Damn. Wish that Awesome hadn't taken out my PPC.
Fortunately, I'd managed to knock out the Excalibur's Gauss. If I could just work inside his LRM firing arc, I'd have him.
Sidestepped right. As long as he was in the trees he had cover on me.
One of our J. Edgar's opened up on him, pulling the toaster's attention to the left, giving me a few precious seconds to close and move around.
The toaster glanced my way and started to back up. He saw what was coming, but the forest cut his mobility. He wasn't going to run his way out of this one.
And I was inside his arc.
I opened up with my pulse lasers and cut into his armor. Not much damage, but he couldn't hit back. All I had to do was work him down.
My radio crackled and I heard Jon Davion say, "Heavy Guards, this is Heavy One. Fighting withdrawal. Fall back by battalions, rotating rear guard, starting with Second. Execute."
I toggled my radio. "Hey, el tee, I got a toaster on the ropes here, why're we pulling back?"
"The Prince doesn't pay us to chat," snapped the el tee. "Do me a favor, Nguyen, and just this once follow orders without talking about it."
I blinked at the rebuke. What the hell had gotten into the el tee's shorts? But I knew how to follow orders. I brought my Maelstrom to a stop.
And watched the Excalibur drift out of range.
"It's the Fifth," said Carlsson. "They should be guarding our flank. They sold us out. Atomic Annie's gotta be working for the Robes."
"You don't know that," I said. "Maybe she's on some kind of special mission."
Carlsson's snort told everyone know what he thought of that theory. "Yeah, sure, Nguyen.
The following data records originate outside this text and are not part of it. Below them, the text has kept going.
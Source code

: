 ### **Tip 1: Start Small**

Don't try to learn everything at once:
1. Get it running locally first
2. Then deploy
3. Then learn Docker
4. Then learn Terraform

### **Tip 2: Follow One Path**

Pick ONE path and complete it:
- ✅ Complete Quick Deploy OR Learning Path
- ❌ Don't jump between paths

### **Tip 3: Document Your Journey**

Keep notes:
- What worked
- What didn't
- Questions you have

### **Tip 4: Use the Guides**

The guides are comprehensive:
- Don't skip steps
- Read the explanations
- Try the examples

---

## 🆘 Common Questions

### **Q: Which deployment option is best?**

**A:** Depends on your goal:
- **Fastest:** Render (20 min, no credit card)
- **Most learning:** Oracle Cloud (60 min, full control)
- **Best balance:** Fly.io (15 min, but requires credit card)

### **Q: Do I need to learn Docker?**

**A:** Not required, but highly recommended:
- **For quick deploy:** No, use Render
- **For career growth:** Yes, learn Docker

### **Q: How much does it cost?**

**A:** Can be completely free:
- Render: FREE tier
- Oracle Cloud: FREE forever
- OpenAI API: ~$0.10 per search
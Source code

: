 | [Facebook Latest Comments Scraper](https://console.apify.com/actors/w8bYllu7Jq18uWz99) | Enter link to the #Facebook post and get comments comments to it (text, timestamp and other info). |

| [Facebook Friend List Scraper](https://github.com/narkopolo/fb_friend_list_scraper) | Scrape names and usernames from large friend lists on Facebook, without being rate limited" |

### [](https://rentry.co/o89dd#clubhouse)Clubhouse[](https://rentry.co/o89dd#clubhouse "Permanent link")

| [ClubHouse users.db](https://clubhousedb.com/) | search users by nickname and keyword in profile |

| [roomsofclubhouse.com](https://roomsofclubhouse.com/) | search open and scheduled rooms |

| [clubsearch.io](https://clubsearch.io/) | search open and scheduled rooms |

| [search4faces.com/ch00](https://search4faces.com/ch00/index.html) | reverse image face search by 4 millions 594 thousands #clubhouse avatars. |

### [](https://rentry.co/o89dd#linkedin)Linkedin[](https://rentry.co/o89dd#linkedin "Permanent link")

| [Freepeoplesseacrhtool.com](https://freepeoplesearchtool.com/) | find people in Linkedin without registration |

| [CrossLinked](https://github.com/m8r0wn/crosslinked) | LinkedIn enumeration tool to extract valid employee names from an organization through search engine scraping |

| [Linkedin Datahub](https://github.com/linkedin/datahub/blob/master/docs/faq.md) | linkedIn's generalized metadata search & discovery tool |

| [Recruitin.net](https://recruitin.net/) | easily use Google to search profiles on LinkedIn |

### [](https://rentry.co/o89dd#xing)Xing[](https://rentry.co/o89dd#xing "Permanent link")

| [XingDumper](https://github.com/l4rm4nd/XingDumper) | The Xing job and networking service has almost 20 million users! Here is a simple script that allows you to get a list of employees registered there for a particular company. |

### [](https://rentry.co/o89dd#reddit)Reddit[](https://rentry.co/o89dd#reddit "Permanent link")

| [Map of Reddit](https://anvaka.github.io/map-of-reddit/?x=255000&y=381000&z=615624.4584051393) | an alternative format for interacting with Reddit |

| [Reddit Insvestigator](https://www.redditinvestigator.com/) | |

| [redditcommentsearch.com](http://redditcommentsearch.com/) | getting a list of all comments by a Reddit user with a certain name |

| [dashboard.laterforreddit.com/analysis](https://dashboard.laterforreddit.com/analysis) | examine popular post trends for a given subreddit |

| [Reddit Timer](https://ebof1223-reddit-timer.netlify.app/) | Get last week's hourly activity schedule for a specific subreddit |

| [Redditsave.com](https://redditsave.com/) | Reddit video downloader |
Bet you believe in Santa Claus and the Easter Bunny, too."
"If we fall back we're going to leave the Crushers exposed," said Henderson.
"That is enough," bellowed the el tee. "I thought I told you all to cut the malfing chatter. Fall back by numbers. When we reach Grid Six Four Two we will dig in and cover Second's retreat."
A chorus of "yessirs" filled the radio.
But no one had missed Henderson's point. If we were retreating, we had to be losing the battle for Cormarc.
A cold chill wriggled down my spine.
My radio crackled and I looked at it hopefully.
And then someone shouted, "Davion is down hard. Marshal Davion is dead."
"What was that?" I blurted out.
"Lock it down," snarled the el tee. "Tactical comms only. Now, FALL BACK."
My throat was suddenly painfully tight. Marshal Davion was dead. But which one? Jon?